Aristotle has spoken so much and so boldly upon the force of
imitation in his Poetics, that it makes any further discourse upon
this subject the less necessary.
Ambition
ALTHOUGH imitation is
one of the great instruments used by Providence in bringing our
nature towards its perfection, yet if men gave themselves up to
imitation entirely, and each followed the other, and so on in an
eternal circle, it is easy to see that there never could be any
improvement amongst them. Men must remain as brutes do, the same at
the end that they are at this day, and that they were in the
beginning of the world. To prevent this, God has planted in man a
sense of ambition, and a satisfaction arising from the contemplation
of his excelling his fellows in something deemed valuable amongst
them. It is this passion that drives men to all the ways we see in
use of signalizing themselves, and that tends to make whatever
excites in a man the idea of this distinction so very pleasant. It
has been so strong as to make very miserable men take comfort, that
they were supreme in misery; and certain it is, that, where we cannot
distinguish ourselves by something excellent, we begin to take a
complacency in some singular infirmities, follies, or defects of one
kind or other. It is on this principle that flattery is so prevalent;
for flattery is no more than what raises in a man’s mind an idea of
a preference which he has not. Now, whatever, either on good or upon
bad grounds, tends to raise a man in his own opinion, produces a sort
of swelling and triumph, that is extremely grateful to the human
mind; and this swelling is never more perceived, nor operates with
more force, than when without danger we are conversant with terrible
objects; the mind always claiming to itself some part of the dignity
and importance of the things which it contemplates. Hence proceeds
what Longinus has observed of that glorying sense of inward
greatness, that always fills the reader of such passages in poets and
orators as are sublime; it is what every man must have felt in
himself upon such occasions.
The
Recapitulation
TO draw the whole of
what has been said into a few distinct points:-The passions which
belong to self-preservation turn on pain and danger; they are simply
painful when their causes immediately affect us; they are delightful
when we have an idea of pain and danger, without being actually in
such circumstances; this delight I have not called pleasure, because
it turns on pain, and because it is different enough from any idea of
positive pleasure. Whatever excites this delight, I call sublime. The
passions belonging to self-preservation are the strongest of all the
passions. 1
The second head to
which the passions are referred with relation to their final cause,
is society. There are two sorts of societies. The first is, the
society of sex. The passion belonging to this is called love, and it
contains a mixture of lust; its object is the beauty of women. The
other is the great society with man and all other animals. The
passion subservient to this is called likewise love, but it has no
mixture of lust, and its object is beauty; which is a name I shall
apply to all such qualities in things as induce in us a sense of
affection and tenderness, or some other passion the most nearly
resembling these. The passion of love has its rise in positive
pleasure; it is, like all things which grow out of pleasure, capable
of being mixed with a mode of uneasiness, that is, when an idea of
its object is excited in the mind with an idea at the same time of
having irretrievably lost it. This mixed sense of pleasure I have not
called pain, because it turns upon actual pleasure, and because it
is, both in its cause and in most of its effects, of a nature
altogether different.
Next to the general
passion we have for society, to a choice in which we are directed by
the pleasure we have in the object, the particular passion under this
head called sympathy has the greatest extent. The nature of this
passion is, to put us in the place of another in whatever
circumstance he is in, and to affect us in a like manner; so that
this passion may, as the occasion requires, turn either on pain or
pleasure; but with the modifications mentioned in some cases in sect.

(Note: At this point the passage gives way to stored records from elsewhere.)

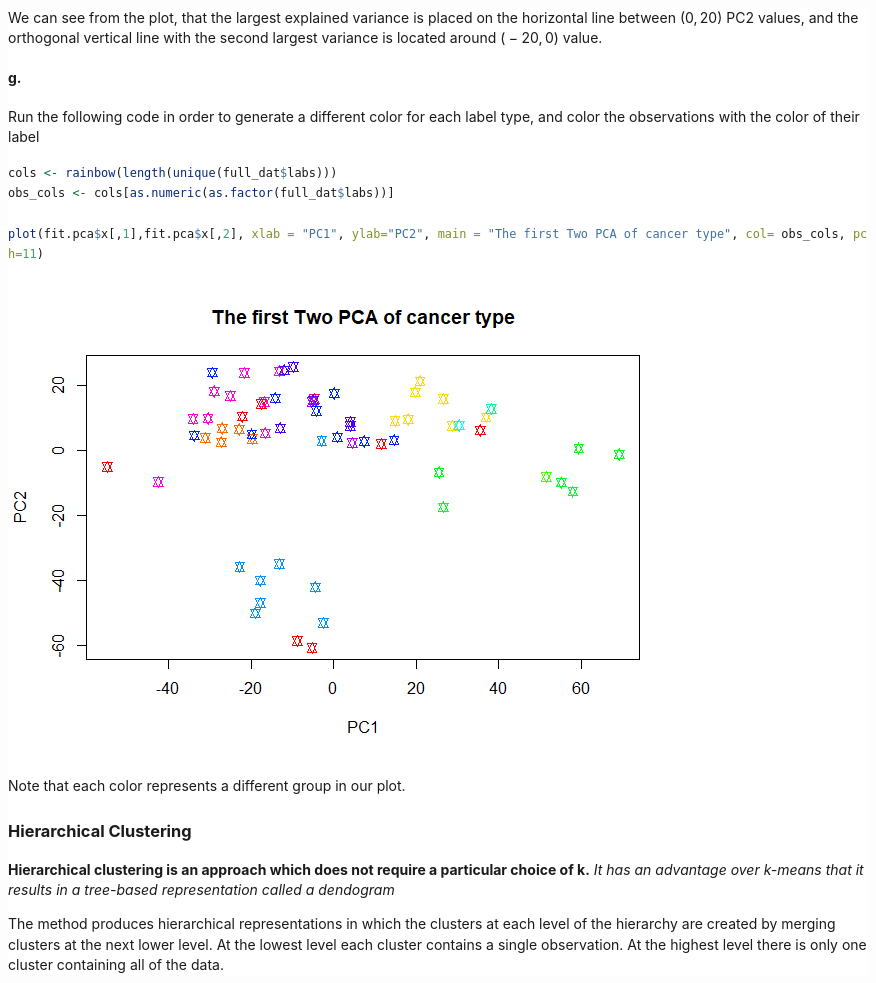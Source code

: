 We can see from the plot, that the largest explained variance is placed
on the horizontal line between (0, 20) PC2 values, and the orthogonal
vertical line with the second largest variance is located around
( − 20, 0) value.

#### g.

Run the following code in order to generate a different color for each
label type, and color the observations with the color of their label

``` r
cols <- rainbow(length(unique(full_dat$labs)))
obs_cols <- cols[as.numeric(as.factor(full_dat$labs))]

plot(fit.pca$x[,1],fit.pca$x[,2], xlab = "PC1", ylab="PC2", main = "The first Two PCA of cancer type", col= obs_cols, pch=11)
```

![](final-machine-4_files/figure-gfm/unnamed-chunk-12-1.png)

Note that each color represents a different group in our plot.

### Hierarchical Clustering

**Hierarchical clustering is an approach which does not require a
particular choice of k.** *It has an advantage over k-means that it
results in a tree-based representation called a dendogram*

The method produces hierarchical representations in which the clusters
at each level of the hierarchy are created by merging clusters at the
next lower level. At the lowest level each cluster contains a single
observation. At the highest level there is only one cluster containing
all of the data.
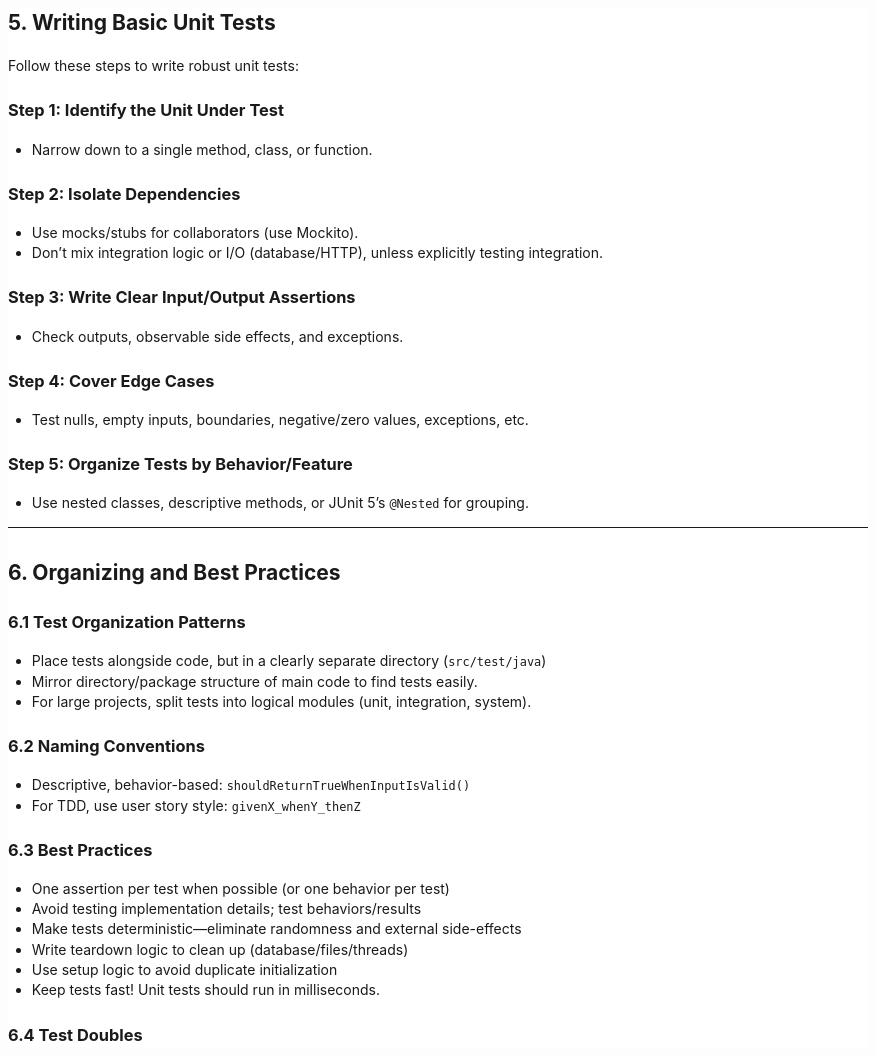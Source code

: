 
## 5. Writing Basic Unit Tests

Follow these steps to write robust unit tests:

### Step 1: Identify the Unit Under Test

- Narrow down to a single method, class, or function.

### Step 2: Isolate Dependencies

- Use mocks/stubs for collaborators (use Mockito).
- Don’t mix integration logic or I/O (database/HTTP), unless explicitly testing integration.

### Step 3: Write Clear Input/Output Assertions

- Check outputs, observable side effects, and exceptions.

### Step 4: Cover Edge Cases

- Test nulls, empty inputs, boundaries, negative/zero values, exceptions, etc.

### Step 5: Organize Tests by Behavior/Feature

- Use nested classes, descriptive methods, or JUnit 5’s `@Nested` for grouping.

---

## 6. Organizing and Best Practices

### 6.1 Test Organization Patterns

- Place tests alongside code, but in a clearly separate directory (`src/test/java`)
- Mirror directory/package structure of main code to find tests easily.
- For large projects, split tests into logical modules (unit, integration, system).

### 6.2 Naming Conventions

- Descriptive, behavior-based: `shouldReturnTrueWhenInputIsValid()`
- For TDD, use user story style: `givenX_whenY_thenZ`

### 6.3 Best Practices

- One assertion per test when possible (or one behavior per test)
- Avoid testing implementation details; test behaviors/results
- Make tests deterministic—eliminate randomness and external side-effects
- Write teardown logic to clean up (database/files/threads)
- Use setup logic to avoid duplicate initialization
- Keep tests fast! Unit tests should run in milliseconds.

### 6.4 Test Doubles
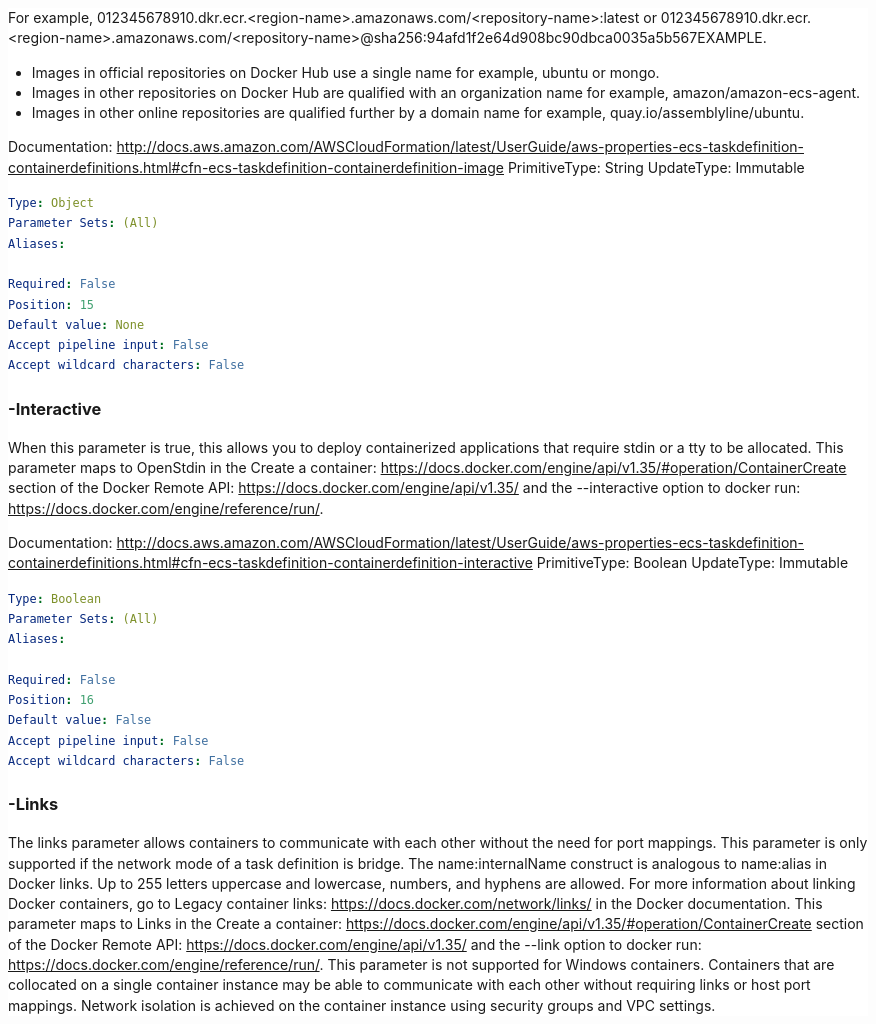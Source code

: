For example, 012345678910.dkr.ecr.\<region-name\>.amazonaws.com/\<repository-name\>:latest or 012345678910.dkr.ecr.\<region-name\>.amazonaws.com/\<repository-name\>@sha256:94afd1f2e64d908bc90dbca0035a5b567EXAMPLE.
+ Images in official repositories on Docker Hub use a single name for example, ubuntu or mongo.
+ Images in other repositories on Docker Hub are qualified with an organization name for example, amazon/amazon-ecs-agent.
+ Images in other online repositories are qualified further by a domain name for example, quay.io/assemblyline/ubuntu.

Documentation: http://docs.aws.amazon.com/AWSCloudFormation/latest/UserGuide/aws-properties-ecs-taskdefinition-containerdefinitions.html#cfn-ecs-taskdefinition-containerdefinition-image
PrimitiveType: String
UpdateType: Immutable

```yaml
Type: Object
Parameter Sets: (All)
Aliases:

Required: False
Position: 15
Default value: None
Accept pipeline input: False
Accept wildcard characters: False
```

### -Interactive
When this parameter is true, this allows you to deploy containerized applications that require stdin or a tty to be allocated.
This parameter maps to OpenStdin in the Create a container: https://docs.docker.com/engine/api/v1.35/#operation/ContainerCreate section of the Docker Remote API: https://docs.docker.com/engine/api/v1.35/ and the --interactive option to docker run: https://docs.docker.com/engine/reference/run/.

Documentation: http://docs.aws.amazon.com/AWSCloudFormation/latest/UserGuide/aws-properties-ecs-taskdefinition-containerdefinitions.html#cfn-ecs-taskdefinition-containerdefinition-interactive
PrimitiveType: Boolean
UpdateType: Immutable

```yaml
Type: Boolean
Parameter Sets: (All)
Aliases:

Required: False
Position: 16
Default value: False
Accept pipeline input: False
Accept wildcard characters: False
```

### -Links
The links parameter allows containers to communicate with each other without the need for port mappings.
This parameter is only supported if the network mode of a task definition is bridge.
The name:internalName construct is analogous to name:alias in Docker links.
Up to 255 letters uppercase and lowercase, numbers, and hyphens are allowed.
For more information about linking Docker containers, go to Legacy container links: https://docs.docker.com/network/links/ in the Docker documentation.
This parameter maps to Links in the Create a container: https://docs.docker.com/engine/api/v1.35/#operation/ContainerCreate section of the Docker Remote API: https://docs.docker.com/engine/api/v1.35/ and the --link option to docker run: https://docs.docker.com/engine/reference/run/.
This parameter is not supported for Windows containers.
Containers that are collocated on a single container instance may be able to communicate with each other without requiring links or host port mappings.
Network isolation is achieved on the container instance using security groups and VPC settings.
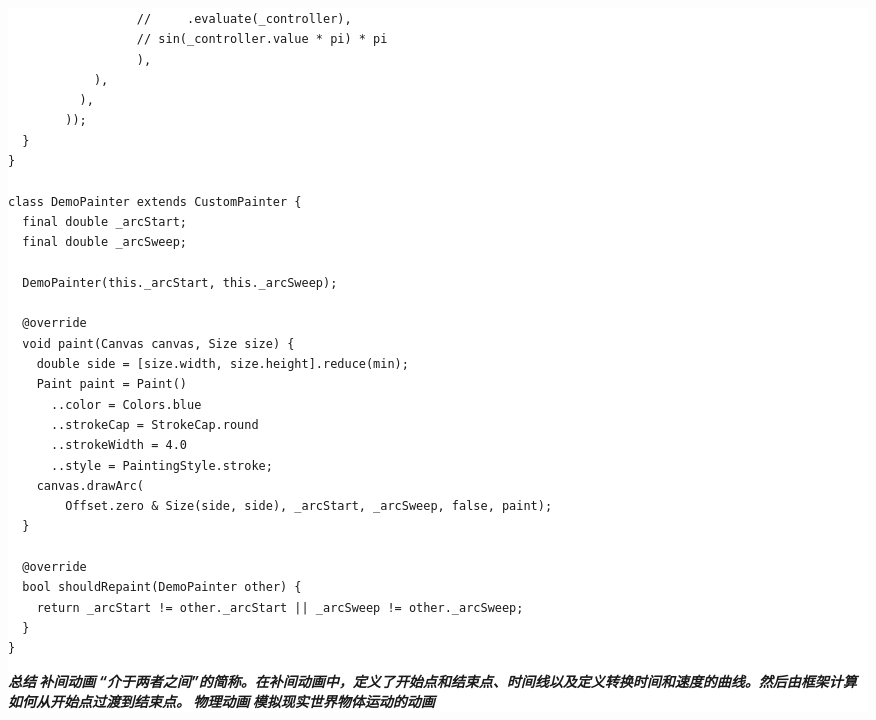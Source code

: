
 ```
                  //     .evaluate(_controller),
                  // sin(_controller.value * pi) * pi
                  ),
            ),
          ),
        ));
  }
}

class DemoPainter extends CustomPainter {
  final double _arcStart;
  final double _arcSweep;

  DemoPainter(this._arcStart, this._arcSweep);

  @override
  void paint(Canvas canvas, Size size) {
    double side = [size.width, size.height].reduce(min);
    Paint paint = Paint()
      ..color = Colors.blue
      ..strokeCap = StrokeCap.round
      ..strokeWidth = 4.0
      ..style = PaintingStyle.stroke;
    canvas.drawArc(
        Offset.zero & Size(side, side), _arcStart, _arcSweep, false, paint);
  }

  @override
  bool shouldRepaint(DemoPainter other) {
    return _arcStart != other._arcStart || _arcSweep != other._arcSweep;
  }
}
```

***总结
补间动画 “介于两者之间”的简称。在补间动画中，定义了开始点和结束点、时间线以及定义转换时间和速度的曲线。然后由框架计算如何从开始点过渡到结束点。
物理动画  模拟现实世界物体运动的动画***




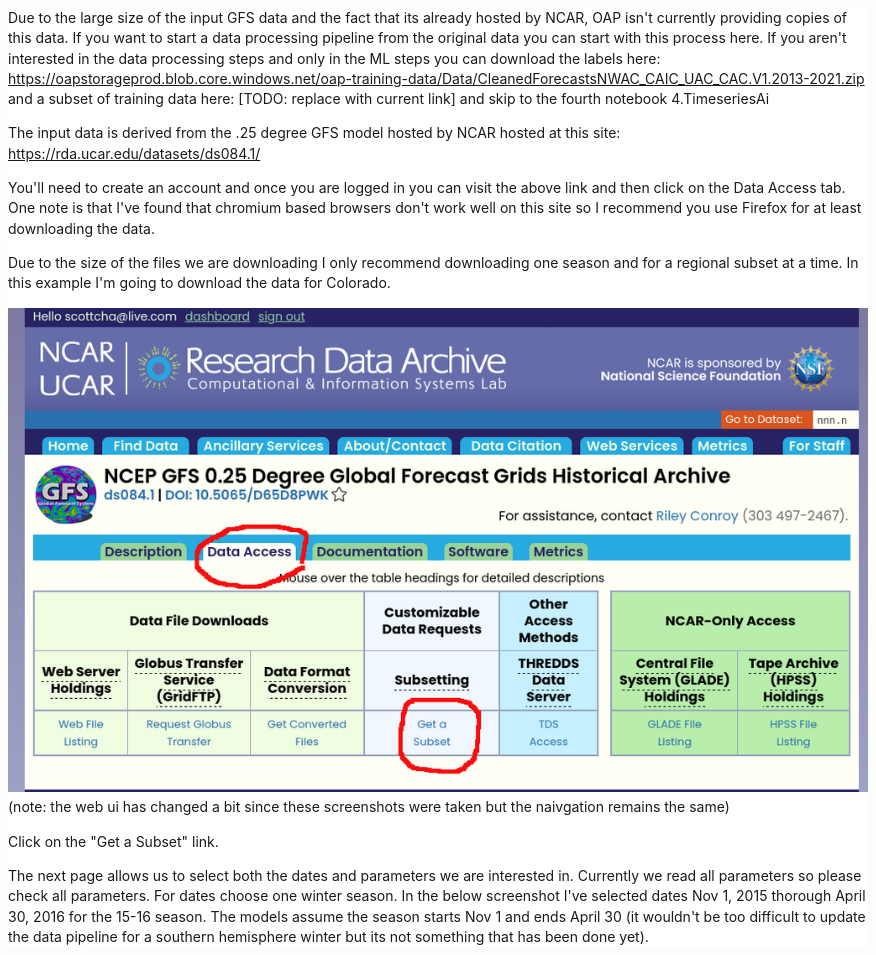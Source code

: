 Due to the large size of the input GFS data and the fact that its already hosted by NCAR, OAP isn't currently providing copies of this data.  If you want to start a data processing pipeline from the original data you can start with this process here.  If you aren't interested in the data processing steps and only in the ML steps you can download the labels here: https://oapstorageprod.blob.core.windows.net/oap-training-data/Data/CleanedForecastsNWAC_CAIC_UAC_CAC.V1.2013-2021.zip and a subset of training data here: [TODO: replace with current link] and skip to the fourth notebook 4.TimeseriesAi

The input data is derived from the .25 degree GFS model hosted by NCAR hosted at this site: https://rda.ucar.edu/datasets/ds084.1/

You'll need to create an account and once you are logged in you can visit the above link and then click on the Data Access tab.  One note is that I've found that chromium based browsers don't work well on this site so I recommend you use Firefox for at least downloading the data.

Due to the size of the files we are downloading I only recommend downloading one season and for a regional subset at a time.  In this example I'm going to download the data for Colorado.  

![NCAR Get Data](DataPipelineNotebooks/images/NCAR_GetData.png)
(note: the web ui has changed a bit since these screenshots were taken but the naivgation remains the same)

Click on the "Get a Subset" link.

The next page allows us to select both the dates and parameters we are interested in.  Currently we read all parameters so please check all parameters.  For dates choose one winter season.  In the below screenshot I've selected dates Nov 1, 2015 thorough April 30, 2016 for the 15-16 season.  The models assume the season starts Nov 1 and ends April 30 (it wouldn't be too difficult to update the data pipeline for a southern hemisphere winter but its not something that has been done yet).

II. As to imitation and preference, nothing more need be said.
The
Conclusion
I BELIEVED that
an attempt to range and methodize some of our most leading passions
would be a good preparative to such an inquiry as we are going to
make in the ensuing discourse. The passions I have mentioned are
almost the only ones which it can be necessary to consider in our
present design; though the variety of the passions is great, and
worthy in every branch of that variety, of an attentive
investigation. The more accurately we search into the human mind, the
stronger traces we everywhere find of his wisdom who made it. If a
discourse on the use of the parts of the body may be considered as an
hymn to the Creator; the use of the passions, which are the organs of
the mind, cannot be barren of praise to him, nor unproductive to
ourselves of that noble and uncommon union of science and admiration,
which a contemplation of the works of infinite wisdom alone can
afford to a rational mind: whilst, referring to him whatever we find
of right or good or fair in ourselves, discovering his strength and
wisdom even in our own weakness and imperfection, honouring them
where we discover them clearly, and adoring their profundity where we
are lost in our search, we may be inquisitive without impertinence,
and elevated without pride; we may be admitted, if I may dare to say
so, into the counsels of the Almighty by a consideration of his
works. The elevation of the mind ought to be the principal end of all
our studies; which if they do not in some measure effect, they are of
very little service to us. But, beside this great purpose, a
consideration of the rationale of our passions seems to me very
necessary for all who would affect them upon solid and sure
principles. It is not enough to know them in general: to affect them
after a delicate manner, or to judge properly of any work designed to
affect them, we should know the exact boundaries of their several
jurisdictions; we should pursue them through all their variety of
operations, and pierce into the inmost, and what might appear
inaccessible, parts of our nature,
Quod
latet arcand non enarrabile fibrâ.
Without
all this it is possible for a man, after a confused manner, sometimes
to satisfy his own mind of the truth of his work; but he can never
have a certain determinate rule to go by, nor can he ever make his
propositions sufficiently clear to others. Poets, and orators, and
painters, and those who cultivate other branches of the liberal arts,
have, without this critical knowledge, succeeded well in their
several provinces, and will succeed: as among artificers there are
many machines made and even invented without any exact knowledge of
the principles they are governed by. It is, I own, not uncommon to be
wrong in theory, and right in practice; and we are happy that it is
so. Men often act right from their feelings, who afterwards reason
but ill on them from principle: but as it is impossible to avoid an
attempt at such reasoning, and equally impossible to prevent its
having some influence on our practice, surely it is worth taking some
pains to have it just, and founded on the basis of sure experience.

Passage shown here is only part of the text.